Let $A$ be a finite‑dimensional algebra over an algebraically closed field $k$. I work with right modules.
We have a duality given by $F=\operatorname{Hom}(_,A):\mathrm{mod}(A)\to\mathrm{mod}(A^{op})$. This means that the same functor, seen as $G=(\mathrm{mod}(A))^{op}\to\mathrm{mod}(A^{op})$, is an equivalence of categories.
Let $eA\in\mathrm{mod}(A)$ where $e$ is a primitive idempotent, i.e. $eA$ is an indecomposable projective in $\mathrm{mod}(A)$. Thus $eA$ is injective in $(\mathrm{mod}(A))^{op}$ and is therefore sent to an injective module through $G$, i.e. $G(eA)$ is injective in $\mathrm{mod}(A^{op})$ (=left module). However we can compute that $\operatorname{Hom}(eA,A)\cong Ae$, which is a projective left module.
Where is the mistake? I know that a projective can also be injective and conversely, but obviously it’s not the case in such generality.

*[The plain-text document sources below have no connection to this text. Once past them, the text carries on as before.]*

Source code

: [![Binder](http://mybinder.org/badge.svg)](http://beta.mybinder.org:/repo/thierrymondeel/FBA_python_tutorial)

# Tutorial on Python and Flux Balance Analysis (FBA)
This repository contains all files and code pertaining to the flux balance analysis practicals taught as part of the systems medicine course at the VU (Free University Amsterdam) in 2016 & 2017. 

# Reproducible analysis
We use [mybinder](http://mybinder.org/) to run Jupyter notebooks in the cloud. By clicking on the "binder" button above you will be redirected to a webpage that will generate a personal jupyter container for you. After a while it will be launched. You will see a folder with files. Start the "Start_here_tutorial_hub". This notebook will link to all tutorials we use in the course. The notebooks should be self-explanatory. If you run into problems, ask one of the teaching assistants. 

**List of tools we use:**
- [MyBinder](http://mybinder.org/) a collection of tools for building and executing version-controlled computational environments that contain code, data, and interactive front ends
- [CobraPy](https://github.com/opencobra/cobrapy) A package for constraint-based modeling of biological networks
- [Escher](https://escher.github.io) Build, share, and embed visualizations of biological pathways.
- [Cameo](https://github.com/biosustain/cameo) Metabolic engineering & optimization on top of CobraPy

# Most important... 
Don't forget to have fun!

This functor is used to define the transpose of a module $M$. This transpose can be turned into a duality between quotients of $\mathrm{mod}(A)$. This category is called the projectively stable category and is defined to be $\underline{mod}(A)=mod(A)/I$, where $I$ is the ideal defined as $I(M,N)={\text{maps from }M\text{ to }N\text{ such that they factor through a projective}}$.
I manage to show that every projective is isomorphic to $0$ in this category. I would like to prove the following result (which I would like to be true):
Let $M\not\cong _{\mathrm{mod}(A)}N$ be two non‑projective, non‑isomorphic modules. Then $M\not\cong_{\underline{\mathrm{mod}}(A)}N$
I.e., I would like to show that in the projectively stable category we don’t kill or identify anything except for the projective modules.